How To Recognize It Instantly

Stop guessing. Start reading. Use this checklist before you run a single command:

Read the entire question first. Not 80%. All of it. Write down every requirement on paper or in a text editor. Circle the namespace. Underline the image name. Box the resource limits. Make it visual.

Count the requirements. If the question asks for 5 things, you need to implement 5 things. Not 4. Not 4.5. Five.

Ask yourself: “What will I verify?” Before you start coding, know exactly how you’ll prove the answer is correct. For a Pod: kubectl describe pod <name> -n <namespace>. For a Deployment: kubectl rollout status deployment/<name> -n <namespace>.

Stop and verify after every question. Not after 5 questions. Not at the end. After every single one. Spend 30 seconds verifying. It costs you 30 seconds but saves you 15 points if you catch a mistake.

Use the same kubectl commands every time. Don’t improvise. Use:

  • kubectl get <resource> -n <namespace> to list
  • kubectl describe <resource> <name> -n <namespace> to check details
  • kubectl logs <pod> -n <namespace> to debug
  • kubectl edit <resource> <name> -n <namespace> to modify

Consistency prevents mistakes.

Practice This Before Your Exam

Do 10 practice exams under timed conditions. Not 2. Not 5. Ten. This is where the real learning happens.

For each practice exam:

  1. Set a timer for 120 minutes. Don’t go over.
  2. Read every question completely before writing any YAML.
  3. Verify every answer immediately after you finish it.
  4. When time runs out, stop and score yourself.

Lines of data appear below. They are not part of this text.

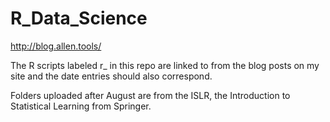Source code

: # R_Data_Science
http://blog.allen.tools/

The R scripts labeled r_ in this repo are linked to from the blog posts on my site and the date entries should also correspond.

Folders uploaded after August are from the ISLR, the Introduction to Statistical Learning from Springer.
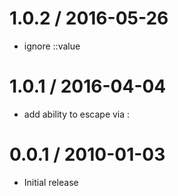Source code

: 
1.0.2 / 2016-05-26
==================

  * ignore ::value

1.0.1 / 2016-04-04
==================

  * add ability to escape via \:

0.0.1 / 2010-01-03
==================

  * Initial release
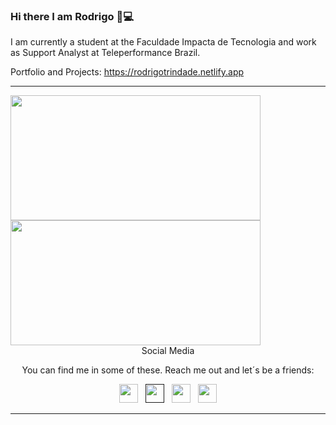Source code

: ### Hi there I am Rodrigo 👋:computer: 

I am currently a student at the Faculdade Impacta de Tecnologia and work as Support Analyst at Teleperformance Brazil.


Portfolio and Projects: https://rodrigotrindade.netlify.app

---
<div style="display:flex; flex-direction: row; flex-wrap: wrap; justify-content: space-between">
  <div>
      <a href="https://github.com/vanpyre?tab=repositories">
        <img align="left" src="https://github-readme-stats.vercel.app/api/top-langs/?username=vanpyre&layout=compact&count_private=true" width="400" height="200"/>
      </a>
  </div>

  <div >
      <a href="(https://github-readme-stats.vercel.app/api?username=vanpyre&show_icons=true">
        <img align="left" src="https://github-readme-stats.vercel.app/api?username=vanpyre&show_icons=true" width="400" height="200"/>
      </a>
  </div>
</div>



<div style="text-align: center; margin-inline: 2px; font-style: bolder;">Social Media</div>

<p align="center"style="text-align: center; margin-inline: 2px; font-style: bold;">You can find me in some of these. Reach me out and let´s be a friends:</p>



<p align='center'>
<a href="https://www.freecodecamp.org/rodrigomacade"><img height="30" src="https://raw.githubusercontent.com/gist/Deftwun/e3756a8b518cbb354425/raw/6584db8babd6cbc4ecb35ed36f0d184a506b979e/free-code-camp-logo.svg"></a>&nbsp;&nbsp;
<a href=""><img height="30" src="https://github.com/WaylonWalker/WaylonWalker/blob/main/icon/twitter.png?raw=true"></a>&nbsp;&nbsp;
<a href="https://www.instagram.com/elirod.py/" ><img height="30" src="https://user-images.githubusercontent.com/37451620/118635309-cfe24280-b7a9-11eb-89fd-55e69345e871.png?raw=true"></a>&nbsp;&nbsp;
<a href="https://www.linkedin.com/in/rodrigo-trindade-b05b73203/"><img height="30" src="https://github.com/WaylonWalker/WaylonWalker/blob/main/icon/linkedin.png?raw=true"></a>

---
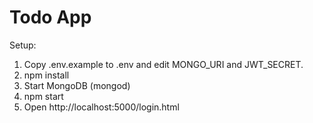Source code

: # Todo App

Setup:
1. Copy .env.example to .env and edit MONGO_URI and JWT_SECRET.
2. npm install
3. Start MongoDB (mongod)
4. npm start
5. Open http://localhost:5000/login.html
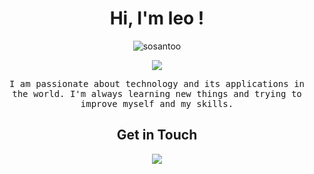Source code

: <h1 align="center">Hi, I'm leo !</h1>
<p align="center">
  <img src="https://komarev.com/ghpvc/?username=sgLeopold&label=Profile%20views&color=blueviolet&style=flat" alt="sosantoo"/>
</p>
<p align="center">
  <img src="https://github-readme-stats.vercel.app/api?username=sgLeopold&show_icons=true&hide_border=true&theme=radical" />
  </p>
  <p align="center">
  <samp>
  I am passionate about technology and its applications in the world. I'm always learning new things and trying to improve myself and my skills.
  </samp>
<h2 align="center">Get in Touch</h2>
<p align="center">
  <a href="https://mywebsite.com"><img src="https://img.shields.io/badge/-incomingwebsite.com-3423A6?style=flat-square&logo=Google-Chrome&logoColor=white"/></a>
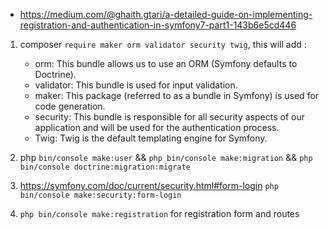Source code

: - https://medium.com/@ghaith.gtari/a-detailed-guide-on-implementing-registration-and-authentication-in-symfony7-part1-143b6e5cd446

1. composer `require maker orm validator security twig`, this will add :
    - orm: This bundle allows us to use an ORM (Symfony defaults to Doctrine).
    - validator: This bundle is used for input validation.
    - maker: This package (referred to as a bundle in Symfony) is used for code generation.
    - security: This bundle is responsible for all security aspects of our application and will be used for the authentication process.
    - Twig: Twig is the default templating engine for Symfony.

2. php `bin/console make:user` && `php bin/console make:migration` && `php bin/console doctrine:migration:migrate`

3. https://symfony.com/doc/current/security.html#form-login `php bin/console make:security:form-login`

4. `php bin/console make:registration` for registration form and routes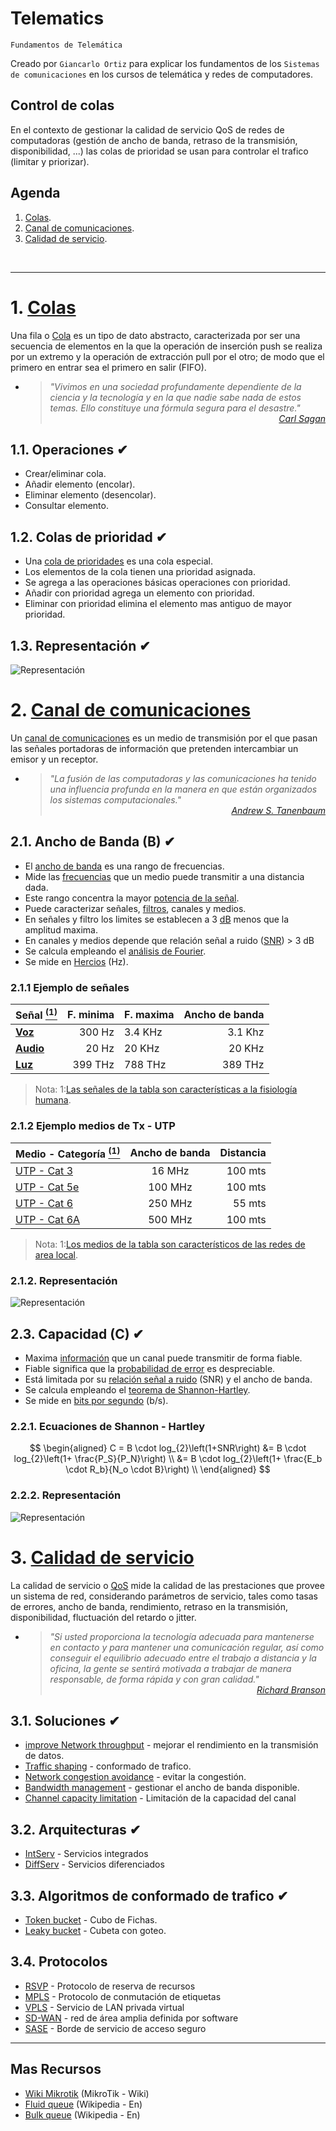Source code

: # Telematics
<p><code>Fundamentos de Telemática</code></p>
<p>Creado por <code>Giancarlo Ortiz</code> para explicar los fundamentos de los <code>Sistemas de comunicaciones</code> en los cursos de telemática y redes de computadores.</p>

## Control de colas
En el contexto de gestionar la calidad de servicio QoS de redes de computadoras (gestión de ancho de banda, retraso de la transmisión, disponibilidad, ...) las colas de prioridad se usan para controlar el trafico (limitar y priorizar).


## Agenda
1. [Colas](#1-colas).
1. [Canal de comunicaciones](#2-canal-de-comunicaciones).
1. [Calidad de servicio](#3-calidad-de-servicio).

<br>

---
# 1. [Colas](#agenda)
Una fila o [Cola][1] es un tipo de dato abstracto, caracterizada por ser una secuencia de elementos en la que la operación de inserción push se realiza por un extremo y la operación de extracción pull por el otro; de modo que el primero en entrar sea el primero en salir (FIFO).

[1]:https://es.wikipedia.org/wiki/Cola_(inform%C3%A1tica)/

* ><i>"Vivimos en una sociedad profundamente dependiente de la ciencia y la tecnología y en la que nadie sabe nada de estos temas. Ello constituye una fórmula segura para el desastre."</i><br>
<cite style="display:block; text-align: right">[Carl Sagan](https://es.wikipedia.org/wiki/Carl_Sagan)</cite>

## 1.1. Operaciones ✔
* Crear/eliminar cola.
* Añadir elemento (encolar).
* Eliminar elemento (desencolar).
* Consultar elemento.

## 1.2. Colas de prioridad ✔
* Una [cola de prioridades][11_1] es una cola especial.
* Los elementos de la cola tienen una prioridad asignada.
* Se agrega a las operaciones básicas operaciones con prioridad. 
* Añadir con prioridad agrega un elemento con prioridad.
* Eliminar con prioridad elimina el elemento mas antiguo de mayor prioridad.

[11_1]:https://es.wikipedia.org/wiki/Cola_de_prioridades

## 1.3. Representación ✔

![Representación](../img/queue.svg "Cola")


# 2. [Canal de comunicaciones](#agenda)
Un [canal de comunicaciones][2] es un medio de transmisión por el que pasan las señales portadoras de información que pretenden intercambiar un emisor y un receptor.

[2]:https://es.wikipedia.org/wiki/Canal_de_comunicaci%C3%B3n

* ><i>"La fusión de las computadoras y las comunicaciones ha tenido una influencia profunda en la manera en que están organizados los sistemas computacionales."</i><br>
<cite style="display:block; text-align: right">[Andrew S. Tanenbaum](https://es.wikipedia.org/wiki/Andrew_S._Tanenbaum)</cite>



## 2.1. Ancho de Banda (B) ✔
* El [ancho de banda][21_1] es una rango de frecuencias.
* Mide las [frecuencias][21_2] que un medio puede transmitir a una distancia dada.
* Este rango concentra la mayor [potencia de la señal][21_3].
* Puede caracterizar señales, [filtros][21_4], canales y medios.
* En señales y filtro los limites se establecen a 3 [dB][21_5] menos que la amplitud maxima.
* En canales y medios depende que relación señal a ruido ([SNR][21_6]) > 3 dB
* Se calcula empleando el [análisis de Fourier][21_7].
* Se mide en [Hercios][21_8] (Hz).

[21_1]:https://es.wikipedia.org/wiki/Ancho_de_banda
[21_2]:https://es.wikipedia.org/wiki/Dominio_de_la_frecuencia
[21_3]:https://es.wikipedia.org/wiki/Densidad_espectral
[21_4]:https://es.wikipedia.org/wiki/Filtro_paso_banda
[21_5]:https://es.wikipedia.org/wiki/Decibelio
[21_6]:https://es.wikipedia.org/wiki/Relaci%C3%B3n_se%C3%B1al/ruido
[21_7]:https://es.wikipedia.org/wiki/Transformada_de_Fourier
[21_8]:https://es.wikipedia.org/wiki/Hercio

### 2.1.1 Ejemplo de señales
|Señal [<sup>(1)</sup>][211] |F. minima|F. maxima|Ancho de banda|
|:--|--:|:--|--:|
| [__Voz__][211_1]   | 300 Hz | 3.4 KHz | 3.1 Khz|
| [__Audio__][211_2] | 20 Hz  | 20 KHz | 20 KHz |
| [__Luz__][211_3]   | 399 THz | 788 THz | 389 THz |

>Nota: 1:[Las señales de la tabla son características a la fisiología humana][211].

[211]:https://es.wikipedia.org/wiki/Sentido_(percepción)#
[211_1]:https://es.wikipedia.org/wiki/Frecuencia_de_voz
[211_2]:https://es.wikipedia.org/wiki/Audici%C3%B3n
[211_3]:https://es.wikipedia.org/wiki/Espectro_visible

### 2.1.2 Ejemplo medios de Tx - UTP
|Medio - Categoría [<sup>(1)</sup>][211] |Ancho de banda|Distancia|
|:--|:--:|--:|
|[UTP - Cat 3][212_1]|16 MHz|100 mts|
|[UTP - Cat 5e][212_2]|100 MHz|100 mts|
|[UTP - Cat 6][212_3]|250 MHz|55 mts|
|[UTP - Cat 6A][212_4]|500 MHz|100 mts|

[212]:https://es.wikipedia.org/wiki/Red_de_%C3%A1rea_local
[212_1]:https://en.wikipedia.org/wiki/Category_3_cable
[212_2]:https://en.wikipedia.org/wiki/Category_5e_cable
[212_3]:https://en.wikipedia.org/wiki/Category_6_cable
[212_4]:https://en.wikipedia.org/wiki/Category_6a_cable

>Nota: 1:[Los medios de la tabla son característicos de las redes de area local][212].

### 2.1.2. Representación

![Representación](../img/wb.svg "Ancho de Banda")

## 2.3. Capacidad (C) ✔
* Maxima [información][23_1] que un canal puede transmitir de forma fiable.
* Fiable significa que la [probabilidad de error][23_2] es despreciable. 
* Está limitada por su [relación señal a ruido][23_3] (SNR) y el ancho de banda.
* Se calcula empleando el [teorema de Shannon-Hartley][23_4].
* Se mide en [bits por segundo][23_5] (b/s). 

[23_1]:https://es.wikipedia.org/wiki/Informaci%C3%B3n
[23_2]:https://es.wikipedia.org/wiki/Teorema_de_Shannon-Hartley
[23_3]:https://es.wikipedia.org/wiki/Relaci%C3%B3n_se%C3%B1al/ruido
[23_4]:https://es.wikipedia.org/wiki/Teorema_de_Shannon-Hartley
[23_5]:https://es.wikipedia.org/wiki/Bits_por_segundo

### 2.2.1. Ecuaciones de Shannon - Hartley

$$
\begin{aligned}
C = B \cdot log_{2}\left(1+SNR\right) &= B \cdot log_{2}\left(1+ \frac{P_S}{P_N}\right) \\
&= B \cdot log_{2}\left(1+ \frac{E_b \cdot R_b}{N_o \cdot B}\right) \\ 
\end{aligned}
$$

### 2.2.2. Representación

![Representación](../img/channel_capacity.svg "Ca")


# 3. [Calidad de servicio](#agenda)
La calidad de servicio o [QoS][3] mide la calidad de las prestaciones que provee un sistema de red, considerando parámetros de servicio, tales como tasas de errores, ancho de banda, rendimiento, retraso en la transmisión, disponibilidad, fluctuación del retardo o jitter.

[3]:https://es.wikipedia.org/wiki/Calidad_de_servicio

* ><i>"Si usted proporciona la tecnología adecuada para mantenerse en contacto y para mantener una comunicación regular, así como conseguir el equilibrio adecuado entre el trabajo a distancia y la oficina, la gente se sentirá motivada a trabajar de manera responsable, de forma rápida y con gran calidad."</i><br>
<cite style="display:block; text-align: right">[Richard Branson](https://es.wikipedia.org/wiki/Richard_Branson)</cite>

## 3.1. Soluciones ✔
* [improve Network throughput][31_1] - mejorar el rendimiento en la transmisión de datos.
* [Traffic shaping][31_2] - conformado de trafico.
* [Network congestion avoidance][31_3] - evitar la congestión.
* [Bandwidth management][31_4] - gestionar el ancho de banda disponible.
* [Channel capacity limitation][31_5] - Limitación de la capacidad del canal

[31_1]:https://en.wikipedia.org/wiki/Network_throughput
[31_2]:https://en.wikipedia.org/wiki/Traffic_shaping
[31_3]:https://en.wikipedia.org/wiki/Network_congestion#Mitigation
[31_4]:https://en.wikipedia.org/wiki/Bandwidth_management
[31_5]:https://en.wikipedia.org/wiki/Rate_limiting

## 3.2. Arquitecturas ✔
* [IntServ][32_1] - Servicios integrados
* [DiffServ][32_2] - Servicios diferenciados

[32_1]:https://es.wikipedia.org/wiki/Servicios_integrados
[32_2]:https://es.wikipedia.org/wiki/Servicios_Diferenciados


## 3.3. Algoritmos de conformado de trafico ✔
* [Token bucket][32_1] - Cubo de Fichas.
* [Leaky bucket][32_2] - Cubeta con goteo.

[32_1]:https://en.wikipedia.org/wiki/Token_bucket
[32_2]:https://en.wikipedia.org/wiki/Leaky_bucket

## 3.4. Protocolos
* [RSVP][34_1] - Protocolo de reserva de recursos
* [MPLS][34_2] - Protocolo de conmutación de etiquetas
* [VPLS][34_3] - Servicio de LAN privada virtual
* [SD-WAN][34_4] - red de área amplia definida por software
* [SASE][34_5] - Borde de servicio de acceso seguro

[34_1]:https://es.wikipedia.org/wiki/Protocolo_de_reserva_de_recursos
[34_2]:https://es.wikipedia.org/wiki/Multiprotocol_Label_Switching
[34_3]:https://es.wikipedia.org/wiki/Virtual_Private_LAN_Service
[34_4]:https://en.wikipedia.org/wiki/SD-WAN
[34_5]:https://en.wikipedia.org/wiki/Secure_access_service_edge

---
## Mas Recursos
- [Wiki Mikrotik](https://wiki.mikrotik.com/wiki/Main_Page) (MikroTik - Wiki)
- [Fluid queue](https://en.wikipedia.org/wiki/Fluid_queuee) (Wikipedia - En)
- [Bulk queue](https://en.wikipedia.org/wiki/Bulk_queue) (Wikipedia - En)
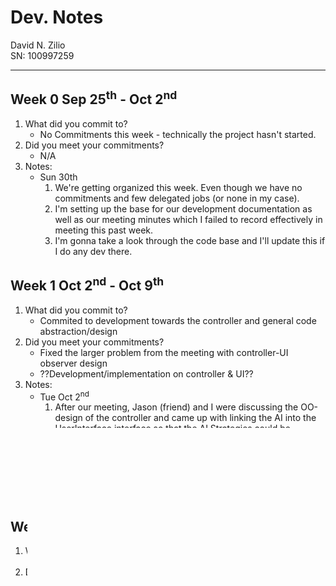 # Dev. Notes

David N. Zilio\
SN: 100997259

---

## Week 0 Sep 25<sup>th</sup> - Oct 2<sup>nd</sup>

1. What did you commit to?
    * No Commitments this week - technically the project hasn't started.
2. Did you meet your commitments?
    * N/A
3. Notes:
    * Sun 30th
      1. We're getting organized this week. Even though we have no commitments and few delegated jobs (or none in my case).
      2. I'm setting up the base for our development documentation as well as our meeting minutes which I failed to record effectively in meeting this past week.
      3. I'm gonna take a look through the code base and I'll update this if I do any dev there.

## Week 1 Oct 2<sup>nd</sup> - Oct 9<sup>th</sup>

1. What did you commit to?
    * Commited to development towards the controller and general code abstraction/design
2. Did you meet your commitments?
    * Fixed the larger problem from the meeting with controller-UI observer design
    * ??Development/implementation on controller & UI??
3. Notes:
    * Tue Oct 2<sup>nd</sup>
      1. After our meeting, Jason (friend) and I were discussing the OO-design of the controller and came up with linking the AI into the UserInterface interface so that the AI Strategies could be interfaced exactly like users.
      2. I discussed the above with the group and was assigned UML alterations. Given, my idea becomes my work - makes sence
      3. UML is updated. ReNamed a number of classes and began making empty classes in java files so that the team can get working without worries of conflicts with file names

## Week 2 Oct 9<sup>th</sup> - Oct 16<sup>th</sup>

1. What did you commit to?
    * Not really much, It's a really busy week for me
2. Did you meet your commitments?
    * considering their sad state, yes
3. Notes:
    * Tue Oct 16<sup>th</sup>
      1. Took down the project and tried to build realizing a couple of bugs, reported them and I'm considering fixing them.

## Week 3 Oct 16<sup>th</sup> - Oct 30<sup>th</sup>

1. What did you commit to?
    * Nothing, I had lost touch with the state of the project
2. Did you meet your commitments?
    * Yes, but those commitments were nothing
3. Notes:
    * Mon Oct 29<sup>th</sup>
        * Group is insisting that I'm going to be hit with the non-contributor's penalty... I'm concerned I don't want that and I have time to work on the code now on this week. I'm working on it tonight.
        * scraping the code it still doesn't execute and actually do anything it's just a bunch of modules. (I fixed that)
        * I worked heavily on the UML design early and I expect that as part of the overall picture coming together in my head I'm going to have to build the main game, stitching the pieces together
        * Poor oop practice all over the place and my group is arguing that it's because of tdd. I don't believe that JP actually wants this. Specifically the code is using the wrong access modifiers; everything is public so even helper functions can be tested with tdd.
        * Debugged some and got the game running with actual hands being displayed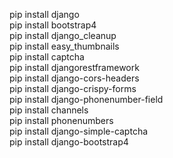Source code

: pip install django<br>
pip install bootstrap4<br>
pip install django_cleanup<br>
pip install easy_thumbnails<br>
pip install captcha<br>
pip install djangorestframework<br>
pip install django-cors-headers<br>
pip install django-crispy-forms<br>
pip install django-phonenumber-field<br>
pip install channels<br>
pip install phonenumbers<br>
pip install django-simple-captcha<br>
pip install django-bootstrap4<br>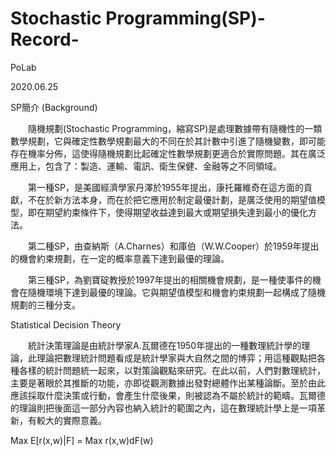 # Stochastic Programming(SP)-Record-


PoLab

2020.06.25


SP簡介 (Background)


　　隨機規劃(Stochastic Programming，縮寫SP)是處理數據帶有隨機性的一類數學規劃，它與確定性數學規劃最大的不同在於其計數中引進了隨機變數，即可能存在機率分佈，這使得隨機規劃比起確定性數學規劃更適合於實際問題。其在廣泛應用上，包含了：製造、運輸、電訊、衛生保健、金融等之不同領域。

　　第一種SP，是美國經濟學家丹澤於1955年提出，康托羅維奇在這方面的貢獻，不在於新方法本身，而在於把它應用於制定最優計劃，是廣泛使用的期望值模型，即在期望約束條件下，使得期望收益達到最大或期望損失達到最小的優化方法。

　　第二種SP，由查納斯（A.Charnes）和庫伯（W.W.Cooper）於1959年提出的機會約束規劃，在一定的概率意義下達到最優的理論。

　　第三種SP，為劉寶碇教授於1997年提出的相關機會規劃，是一種使事件的機會在隨機環境下達到最優的理論。它與期望值模型和機會約束規劃一起構成了隨機規劃的三種分支。

Statistical Decision Theory

　　統計決策理論是由統計學家A.瓦爾德在1950年提出的一種數理統計學的理論，此理論把數理統計問題看成是統計學家與大自然之間的博弈；用這種觀點把各種各樣的統計問題統一起來，以對策論觀點來研究。在此以前，人們對數理統計，主要是著眼於其推斷的功能，亦即從觀測數據出發對總體作出某種論斷。至於由此應該採取什麼決策或行動，會產生什麼後果，則被認為不屬於統計的範疇。瓦爾德的理論則把後面這一部分內容也納入統計的範圍之內，這在數理統計學上是一項革新，有較大的實際意義。

Max E[r(x,w)|F] = Max r(x,w)dF(w)
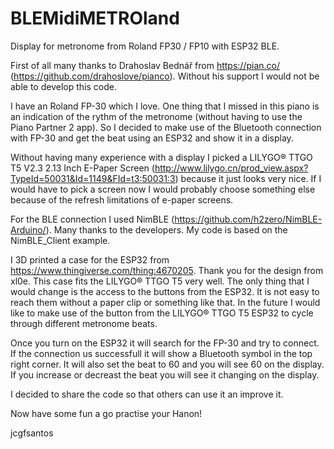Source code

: # BLEMidiMETROland
Display for metronome from Roland FP30 / FP10 with ESP32 BLE.

First of all many thanks to Drahoslav Bednář from https://pian.co/ (https://github.com/drahoslove/pianco). Without his support I would not be able to develop this code.

I have an Roland FP-30 which I love.
One thing that I missed in this piano is an indication of the rythm of the metronome (without having to use the Piano Partner 2 app). So I decided to make use of the Bluetooth connection with FP-30 and get the beat using an ESP32 and show it in a display.

Without having many experience with a display I picked a LILYGO® TTGO T5 V2.3 2.13 Inch E-Paper Screen (http://www.lilygo.cn/prod_view.aspx?TypeId=50031&Id=1149&FId=t3:50031:3) because it just looks very nice. If I would have to pick a screen now I would probably choose something else because of the refresh limitations of e-paper screens.

For the BLE connection I used NimBLE (https://github.com/h2zero/NimBLE-Arduino/). Many thanks to the developers. My code is based on the NimBLE_Client example.

I 3D printed a case for the ESP32 from https://www.thingiverse.com/thing:4670205. Thank you for the design from xl0e. This case fits the LILYGO® TTGO T5 very well. The only thing that I would change is the access to the buttons from the ESP32. It is not easy to reach them without a paper clip or something like that. In the future I would like to make use of the button from the LILYGO® TTGO T5 ESP32 to cycle through different metronome beats.

Once you turn on the ESP32 it will search for the FP-30 and try to connect. If the connection us successfull it will show a Bluetooth symbol in the top right corner. It will also set the beat to 60 and you will see 60 on the display. If you increase or decreast the beat you will see it changing on the display.

I decided to share the code so that others can use it an improve it.

Now have some fun a go practise your Hanon!

jcgfsantos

Track your mistakes in a spreadsheet: What did you miss? Namespace? Resource limits? Wrong image? Forgot to apply? Did you verify? This data is gold. After 10 exams, you’ll see the pattern. You’ll know your weak spots.

Then fix them on the 11th practice exam. Keep going until you hit 750+ consistently.

The CKAD exam doesn’t require genius-level Kubernetes knowledge. It requires discipline, attention to detail, and a system that works under pressure. You have the knowledge. You just need to execute without mistakes.

Your next action: Take a practice exam right now under timed conditions. Don’t study more theory. Don’t watch videos. Practice the exam itself. See where you fail. Write it down. Fix it. Repeat.